The Infoblox DNS over HTTPS (DoH) Solution

Infoblox provides DNS over HTTPS (DoH) service as well as DoH feeds to block open DoH infrastructure. This comprehensive solution includes multiple tools to provide extensive coverage and a robust performance for your organization's network. For DoH, we use the IP addresses 103.80.6.200 and 52.119.41.200, ensuring there is no overlap with DoT on the wrong port.

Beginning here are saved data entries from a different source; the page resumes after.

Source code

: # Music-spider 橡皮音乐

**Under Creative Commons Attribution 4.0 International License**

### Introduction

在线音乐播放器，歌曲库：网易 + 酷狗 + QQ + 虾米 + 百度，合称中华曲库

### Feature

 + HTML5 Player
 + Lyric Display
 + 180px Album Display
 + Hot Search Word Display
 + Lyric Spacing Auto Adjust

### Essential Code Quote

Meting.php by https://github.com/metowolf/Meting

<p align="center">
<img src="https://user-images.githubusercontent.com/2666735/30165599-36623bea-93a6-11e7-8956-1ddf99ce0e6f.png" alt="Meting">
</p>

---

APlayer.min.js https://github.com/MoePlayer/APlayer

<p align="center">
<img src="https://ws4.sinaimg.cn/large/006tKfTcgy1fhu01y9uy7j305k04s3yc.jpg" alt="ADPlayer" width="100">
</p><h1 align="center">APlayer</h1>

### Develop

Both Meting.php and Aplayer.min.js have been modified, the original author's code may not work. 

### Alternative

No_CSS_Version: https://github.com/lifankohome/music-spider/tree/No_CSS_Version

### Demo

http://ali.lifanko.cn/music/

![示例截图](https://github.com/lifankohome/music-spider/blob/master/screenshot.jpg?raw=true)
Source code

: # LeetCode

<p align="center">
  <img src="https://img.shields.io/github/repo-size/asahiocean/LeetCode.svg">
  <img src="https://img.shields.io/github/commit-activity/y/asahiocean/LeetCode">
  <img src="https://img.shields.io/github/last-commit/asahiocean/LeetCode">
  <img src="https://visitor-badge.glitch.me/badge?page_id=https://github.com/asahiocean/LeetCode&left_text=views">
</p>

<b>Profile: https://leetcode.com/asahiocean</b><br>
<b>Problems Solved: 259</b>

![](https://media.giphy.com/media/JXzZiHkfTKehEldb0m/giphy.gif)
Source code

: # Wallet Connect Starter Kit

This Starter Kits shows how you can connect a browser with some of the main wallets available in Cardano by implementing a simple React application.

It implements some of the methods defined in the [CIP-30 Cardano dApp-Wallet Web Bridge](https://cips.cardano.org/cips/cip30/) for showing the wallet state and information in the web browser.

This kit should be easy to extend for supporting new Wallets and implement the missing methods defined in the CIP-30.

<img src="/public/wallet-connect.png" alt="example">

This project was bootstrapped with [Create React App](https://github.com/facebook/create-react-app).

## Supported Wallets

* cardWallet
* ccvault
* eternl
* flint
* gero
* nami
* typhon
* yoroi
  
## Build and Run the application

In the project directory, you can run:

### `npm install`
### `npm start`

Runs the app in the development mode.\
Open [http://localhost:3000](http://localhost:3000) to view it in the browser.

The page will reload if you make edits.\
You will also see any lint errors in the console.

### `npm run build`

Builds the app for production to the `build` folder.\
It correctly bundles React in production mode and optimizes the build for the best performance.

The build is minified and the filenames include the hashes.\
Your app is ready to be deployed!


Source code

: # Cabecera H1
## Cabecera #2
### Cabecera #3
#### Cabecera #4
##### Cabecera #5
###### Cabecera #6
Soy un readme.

Key features of the Infoblox DoH solution are:

• Policy threat intelligence feed for DoH: The policy threat intelligence feed for DoH provides the ability to control the DNS access method used to detect and mitigate threats. Namely, DoH helps organizations enforce their security policies by blocking known DoH servers and associated Firefox “canary” domains. This feed can be configured in Infoblox Portal.

• DoH Feed in Infoblox Portal: The portal provides a regularly updated data set to the Infoblox TIDE platform. The data set includes well-known DoH servers that can be used to block access in accordance with enterprise security policies. The Public_DoH and Public_DoH_IP feeds are available for all Infoblox Threat Defense subscriptions. 

• DoH Policy feed for known DoH domains and IPs: The feed adds a new data set of domains and IP addresses for known DoH providers to Infoblox TIDE. This policy feed allows customers to extract this data set when enabling blocking using existing security platforms, such as next-generation firewalls, and can also be used for threat investigation to detect DoH servers used in malicious activity.

• Dossier update of DoH domains/IPs: Using Dossier, users can determine whether a domain or an IP is associated with a public DoH service that could bypass on-premise DNS security. Due to allow-listing, not all domains in the RPZ are in TIDE and Dossier.